**ACTIVITY**: Lines with the word "elementary" are the answer; copy each of them from the data below.

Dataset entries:
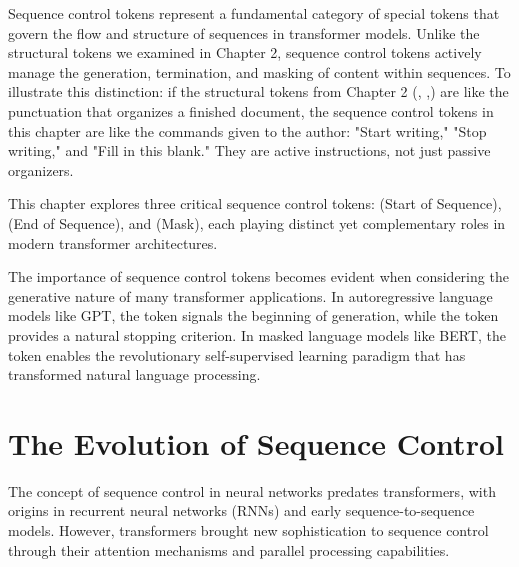 
Sequence control tokens represent a fundamental category of special tokens that govern the flow and structure of sequences in transformer models. Unlike the structural tokens we examined in Chapter 2, sequence control tokens actively manage the generation, termination, and masking of content within sequences. To illustrate this distinction: if the structural tokens from Chapter 2 (\cls{}, \sep{}) are like the punctuation that organizes a finished document, the sequence control tokens in this chapter are like the commands given to the author: "Start writing," "Stop writing," and "Fill in this blank." They are active instructions, not just passive organizers.

This chapter explores three critical sequence control tokens: \sos{} (Start of Sequence), \eos{} (End of Sequence), and \mask{} (Mask), each playing distinct yet complementary roles in modern transformer architectures.
\begin{comment}
Feedback: The distinction between "structural tokens" and "sequence control tokens" is a good one. To make it even sharper, you could use an analogy. For example: "If the structural tokens from Chapter 2 ([CLS], [SEP]) are like the punctuation that organizes a finished document, the sequence control tokens in this chapter are like the commands given to the author: 'Start writing,' 'Stop writing,' and 'Fill in this blank.' They are active instructions, not just passive organizers."
STATUS: addressed - added the suggested analogy to clarify the distinction between structural and sequence control tokens
\end{comment}

The importance of sequence control tokens becomes evident when considering the generative nature of many transformer applications. In autoregressive language models like GPT, the \sos{} token signals the beginning of generation, while the \eos{} token provides a natural stopping criterion. In masked language models like BERT, the \mask{} token enables the revolutionary self-supervised learning paradigm that has transformed natural language processing.

\section{The Evolution of Sequence Control}

The concept of sequence control in neural networks predates transformers, with origins in recurrent neural networks (RNNs) and early sequence-to-sequence models. However, transformers brought new sophistication to sequence control through their attention mechanisms and parallel processing capabilities.

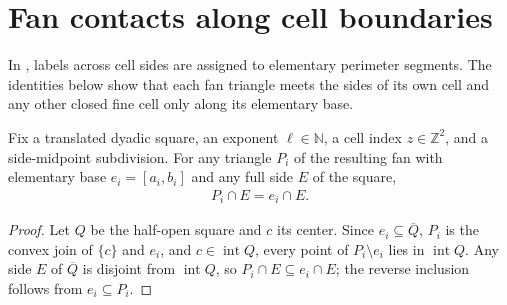 \section{Fan contacts along cell boundaries}
\label{sec:area_law_fan_side_contacts}

In \cite[Section~11]{OpenAI2026AreaLaw}, labels across cell sides are
assigned to elementary perimeter segments. The identities below show that
each fan triangle meets the sides of its own cell and any other closed
fine cell only along its elementary base.


\begin{lemma}
    \label{thm:area_law_fan_own_side_contact}
    \leanok
    Fix a translated dyadic square, an exponent $\ell\in\mathbb N$,
    a cell index $z\in\mathbb Z^2$, and a side-midpoint subdivision.
    For any triangle $P_i$ of the resulting fan with elementary base
    $e_i=[a_i,b_i]$ and any full side $E$ of the square,
    \begin{align}
        P_i\cap E=e_i\cap E.
    \end{align}
\end{lemma}
\begin{proof}\leanok
    Let $Q$ be the half-open square and $c$ its center.
    Since $e_i\subseteq\overline Q$, $P_i$ is the convex join of $\{c\}$ and
    $e_i$, and $c\in\operatorname{int}Q$, every point of $P_i\setminus e_i$
    lies in $\operatorname{int}Q$. Any side $E$ of $\overline Q$ is disjoint
    from $\operatorname{int}Q$, so $P_i\cap E\subseteq e_i\cap E$; the reverse
    inclusion follows from $e_i\subseteq P_i$.
\end{proof}

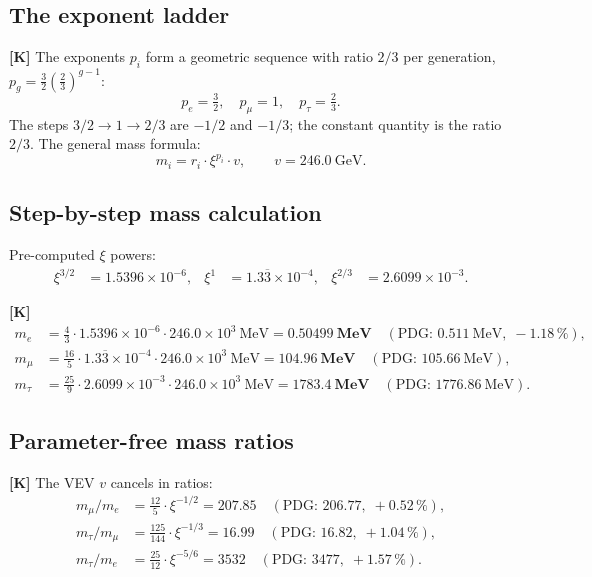 \subsection{The exponent ladder}

\textbf{[K]} The exponents $p_i$ form a geometric sequence with ratio
$2/3$ per generation, $p_g = \tfrac{3}{2}\left(\tfrac{2}{3}\right)^{g-1}$:
\begin{equation}
  p_e = \tfrac{3}{2},\quad p_\mu = 1,\quad p_\tau = \tfrac{2}{3}.
\end{equation}
The steps $3/2 \to 1 \to 2/3$ are $-1/2$ and $-1/3$; the constant
quantity is the ratio $2/3$. The general mass formula:
\begin{equation}
  m_i = r_i\cdot\xi^{p_i}\cdot v,\qquad v = 246.0~\text{GeV}.
  \label{eq:mass_lepton}
\end{equation}

\subsection{Step-by-step mass calculation}

Pre-computed $\xi$ powers:
\begin{align}
  \xi^{3/2} &= 1.5396\times10^{-6}, &
  \xi^{1}   &= 1.3\overline{3}\times10^{-4}, &
  \xi^{2/3} &= 2.6099\times10^{-3}.
\end{align}

\textbf{[K]}
\begin{align}
  m_e   &= \tfrac{4}{3}\cdot1.5396\times10^{-6}\cdot246.0\times10^3~\text{MeV}
         = \mathbf{0.50499}~\mathbf{MeV}
         \quad(\text{PDG: }0.511~\text{MeV},\;-1.18\,\%),\\
  m_\mu &= \tfrac{16}{5}\cdot1.3\overline{3}\times10^{-4}
           \cdot246.0\times10^3~\text{MeV}
         = \mathbf{104.96}~\mathbf{MeV}
         \quad(\text{PDG: }105.66~\text{MeV}),\\
  m_\tau&= \tfrac{25}{9}\cdot2.6099\times10^{-3}
           \cdot246.0\times10^3~\text{MeV}
         = \mathbf{1783.4}~\mathbf{MeV}
         \quad(\text{PDG: }1776.86~\text{MeV}).
\end{align}

\subsection{Parameter-free mass ratios}

\textbf{[K]} The VEV $v$ cancels in ratios:
\begin{align}
  m_\mu/m_e   &= \tfrac{12}{5}\cdot\xi^{-1/2} = 207.85
               \quad(\text{PDG: }206.77,\;+0.52\,\%),\\
  m_\tau/m_\mu &= \tfrac{125}{144}\cdot\xi^{-1/3} = 16.99
               \quad(\text{PDG: }16.82,\;+1.04\,\%),\\
  m_\tau/m_e   &= \tfrac{25}{12}\cdot\xi^{-5/6} = 3532
               \quad(\text{PDG: }3477,\;+1.57\,\%).
\end{align}

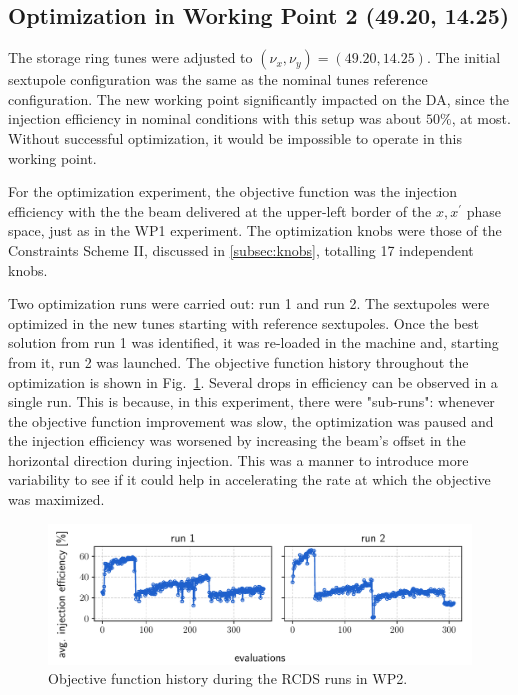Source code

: \subsection{Optimization in Working Point 2 (49.20, 14.25)}
The storage ring tunes were adjusted to $(\nu_x, \nu_y)=(49.20, 14.25)$. The initial sextupole configuration was the same as the nominal tunes reference configuration. The new working point significantly impacted on the DA, since the injection efficiency in nominal conditions with this setup was about $50\%$, at most. Without successful optimization, it would be impossible to operate in this working point.

For the optimization experiment, the objective function was the injection efficiency with the the beam delivered at the upper-left border of the $x,x^\prime$ phase space, just as in the WP1 experiment. The optimization knobs were those of the Constraints Scheme II, discussed in \ref{subsec:knobs}, totalling 17 independent knobs.

Two optimization runs were carried out: run 1 and run 2. The sextupoles were optimized in the new tunes starting with reference sextupoles. Once the best solution from run 1 was identified, it was re-loaded in the machine and, starting from it, run 2 was launched. The objective function history throughout the optimization is shown in Fig.~\ref{fig:wp_2_history}. Several drops in efficiency can be observed in a single run. This is because, in this experiment, there were "sub-runs": whenever the objective function improvement was slow, the optimization was paused and the injection efficiency was worsened by increasing the beam's offset in the horizontal direction during injection. This was a manner to introduce more variability to see if it could help in accelerating the rate at which the objective was maximized.
\begin{figure}[htb]
    \includegraphics[width=\columnwidth]{Images/wp2_objfunc_hist.pdf}
    \caption[Objective function history during the RCDS runs in WP2.]{Objective function history during the RCDS runs in WP2.}
    \label{fig:wp_2_history}
\end{figure}
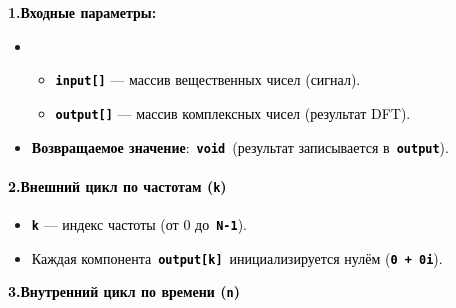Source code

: \documentclass[a4paper]{article}
\newcommand\textstyleStrongEmphasis[1]{\textbf{#1}}
\newcommand\textstyleSourceText[1]{\texttt{#1}}
\newcommand\textstyleBulletSymbols[1]{\textrm{#1}}
\begin{document}
\bigskip

{\bfseries
\textstyleStrongEmphasis{1.\foreignlanguage{russian}{\textcolor{black}{Входные
параметры}}}\foreignlanguage{russian}{\textmd{\textcolor{black}{:}}}}

\begin{itemize}[series=listLiii,label=\textstyleBulletSymbols{•}]
\item \begin{itemize}[series=listLiii,label=\textstyleBulletSymbols{•}]
\item \textstyleSourceText{\textrm{\textbf{\textcolor{black}{input[]}}}}\textcolor{black}{ — массив вещественных чисел
(сигнал).}
\item \textstyleSourceText{\textrm{\textbf{\textcolor{black}{output[]}}}}\textcolor{black}{ — массив комплексных чисел
(результат DFT).}
\end{itemize}
\item \textstyleStrongEmphasis{\textcolor{black}{Возвращаемое
значение}}\textcolor{black}{: }\textstyleSourceText{\textrm{\textbf{\textcolor{black}{void}}}}\textcolor{black}{ (результат
записывается в }\textstyleSourceText{\textrm{\textbf{\textcolor{black}{output}}}}\textcolor{black}{).}
\end{itemize}

\bigskip

\paragraph[2.Внешний цикл по частотам (k)]{\textcolor{black}{2.Внешний цикл по частотам
(}\textstyleSourceText{\textrm{\textcolor{black}{k}}}\textcolor{black}{)}}

\bigskip

\begin{itemize}[series=listLiv,label=\textstyleBulletSymbols{•}]
\item \textstyleStrongEmphasis{\textstyleSourceText{\textrm{\textcolor{black}{k}}}}\textcolor{black}{ — индекс частоты
(от 0 до }\textstyleSourceText{\textrm{\textbf{\textcolor{black}{N-1}}}}\textcolor{black}{).}
\item \textcolor{black}{Каждая
компонента }\textstyleSourceText{\textrm{\textbf{\textcolor{black}{output[k]}}}}\textcolor{black}{ инициализируется
нулём (}\textstyleSourceText{\textrm{\textbf{\textcolor{black}{0 + 0i}}}}\textcolor{black}{).}


\bigskip
\end{itemize}
\textbf{\textcolor{black}{3.Внутренний цикл по времени
(}}\textstyleSourceText{\textrm{\textbf{\textcolor{black}{n}}}}\textbf{\textcolor{black}{)}}
\end{document}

**COMPLETED TASK**:
assigned to elementary perimeter segments. The identities below show that
fine cell only along its elementary base.
    For any triangle $P_i$ of the resulting fan with elementary base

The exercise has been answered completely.